The practice of regularly feeding them did not begin until the 1960s. The first to put it into practice was a farmer who began feeding the hyenas in order to stop them from attacking his livestock, with his descendants having continued the practice.
==As tourist attraction==
Some of the hyena men give each hyena a name they respond to, and call to them using a "hyena dialect,” a mixture of English and Oromo. The hyena men feed the hyenas by mouth, using pieces of raw meat provided by spectators. Tourists usually organise to watch the spectacle through a guide for a negotiable rate. As of 2002, the practice was on the decline, with only two practicing hyena men left in Harar.

==Folklore==
According to local folklore, the feeding of hyenas in Harar originated during a 19th-century famine, during which the starving hyenas began to attack livestock and humans. In one version of the story, a pure-hearted man dreamed of how the Hararis could placate the hyenas by feeding them porridge, and successfully put it into practice, while another credits the revelation to the town's Muslim saints convening on a mountain top.

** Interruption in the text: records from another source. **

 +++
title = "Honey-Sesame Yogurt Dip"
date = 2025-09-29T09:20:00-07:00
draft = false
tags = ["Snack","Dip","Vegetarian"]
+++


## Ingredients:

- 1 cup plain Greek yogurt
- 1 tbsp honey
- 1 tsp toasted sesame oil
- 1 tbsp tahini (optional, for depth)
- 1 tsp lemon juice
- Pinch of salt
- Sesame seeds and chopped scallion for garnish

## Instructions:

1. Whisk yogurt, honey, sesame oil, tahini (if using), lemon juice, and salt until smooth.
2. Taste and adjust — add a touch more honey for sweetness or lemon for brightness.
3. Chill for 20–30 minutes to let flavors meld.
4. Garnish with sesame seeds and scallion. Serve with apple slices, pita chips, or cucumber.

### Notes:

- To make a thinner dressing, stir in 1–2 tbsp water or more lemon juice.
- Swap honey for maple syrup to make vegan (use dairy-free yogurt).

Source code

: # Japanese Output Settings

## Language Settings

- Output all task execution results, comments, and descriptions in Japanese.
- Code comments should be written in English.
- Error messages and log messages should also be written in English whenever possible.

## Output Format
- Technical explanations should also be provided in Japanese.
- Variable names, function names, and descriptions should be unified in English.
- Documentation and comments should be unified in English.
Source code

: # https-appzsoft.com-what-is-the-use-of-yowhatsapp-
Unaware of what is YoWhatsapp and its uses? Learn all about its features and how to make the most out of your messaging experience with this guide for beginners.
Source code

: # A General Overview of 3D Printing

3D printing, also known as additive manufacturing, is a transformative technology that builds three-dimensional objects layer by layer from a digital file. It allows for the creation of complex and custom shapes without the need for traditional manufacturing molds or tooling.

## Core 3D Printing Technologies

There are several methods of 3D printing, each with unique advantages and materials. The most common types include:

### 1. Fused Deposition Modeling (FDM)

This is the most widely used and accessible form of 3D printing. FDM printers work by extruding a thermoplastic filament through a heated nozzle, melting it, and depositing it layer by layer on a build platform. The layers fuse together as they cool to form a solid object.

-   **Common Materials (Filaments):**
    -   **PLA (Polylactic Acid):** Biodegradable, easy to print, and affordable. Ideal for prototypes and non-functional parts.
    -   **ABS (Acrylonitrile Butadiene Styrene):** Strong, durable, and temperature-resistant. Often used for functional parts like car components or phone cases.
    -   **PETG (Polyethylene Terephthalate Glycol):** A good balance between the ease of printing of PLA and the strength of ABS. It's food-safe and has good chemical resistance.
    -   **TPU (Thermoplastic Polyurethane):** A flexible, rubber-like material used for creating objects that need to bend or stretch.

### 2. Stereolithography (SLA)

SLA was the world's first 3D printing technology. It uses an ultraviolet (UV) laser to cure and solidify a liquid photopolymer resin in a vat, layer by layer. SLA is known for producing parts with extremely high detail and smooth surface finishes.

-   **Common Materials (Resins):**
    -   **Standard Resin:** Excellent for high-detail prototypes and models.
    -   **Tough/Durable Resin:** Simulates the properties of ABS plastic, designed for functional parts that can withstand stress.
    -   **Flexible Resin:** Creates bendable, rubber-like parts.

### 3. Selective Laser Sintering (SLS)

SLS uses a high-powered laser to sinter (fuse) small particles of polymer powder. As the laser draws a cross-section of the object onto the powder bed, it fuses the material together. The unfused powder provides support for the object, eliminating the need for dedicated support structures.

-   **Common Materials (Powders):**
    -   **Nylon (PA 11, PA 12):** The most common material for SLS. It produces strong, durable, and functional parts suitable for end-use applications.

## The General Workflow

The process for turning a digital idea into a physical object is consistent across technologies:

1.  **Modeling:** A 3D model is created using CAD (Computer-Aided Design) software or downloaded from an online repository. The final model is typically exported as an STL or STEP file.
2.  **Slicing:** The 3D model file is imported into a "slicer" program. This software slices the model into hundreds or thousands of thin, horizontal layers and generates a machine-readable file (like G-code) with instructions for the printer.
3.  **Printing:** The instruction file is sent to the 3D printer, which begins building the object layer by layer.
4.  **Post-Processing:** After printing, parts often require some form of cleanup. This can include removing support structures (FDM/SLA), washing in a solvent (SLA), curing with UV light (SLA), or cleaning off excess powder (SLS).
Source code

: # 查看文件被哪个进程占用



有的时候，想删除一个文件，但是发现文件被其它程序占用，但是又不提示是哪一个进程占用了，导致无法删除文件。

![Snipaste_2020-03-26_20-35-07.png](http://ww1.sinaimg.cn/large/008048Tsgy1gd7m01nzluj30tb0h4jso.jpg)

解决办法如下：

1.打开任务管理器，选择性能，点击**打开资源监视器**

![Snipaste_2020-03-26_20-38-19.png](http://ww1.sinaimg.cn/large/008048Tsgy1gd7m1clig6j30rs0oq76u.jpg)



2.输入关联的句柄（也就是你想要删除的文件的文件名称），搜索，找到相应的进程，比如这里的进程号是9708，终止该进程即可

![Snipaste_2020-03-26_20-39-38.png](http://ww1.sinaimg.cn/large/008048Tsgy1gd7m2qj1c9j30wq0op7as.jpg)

The anniversary of this pact is celebrated every year on the Day of Ashura, when the hyenas are provided with porridge prepared with pure butter. It is believed that during this occasion, the hyenas' clan leaders taste the porridge before the others. Should the porridge not be to the lead hyenas' liking, the other hyenas will not eat it, and those in charge of feeding them make the requested improvements. The manner in which the hyenas eat the porridge on this occasion are believed to have oracular significance; if the hyena eats more than half the porridge, then it is seen as portending a prosperous new year. Should the hyena refuse to eat the porridge or eat all of it, then the people will gather in shrines to pray, in order to avert famine or pestilence.
==In media==
The hyena men are featured in the last episode Cities of the documentary series Planet Earth II by David Attenborough.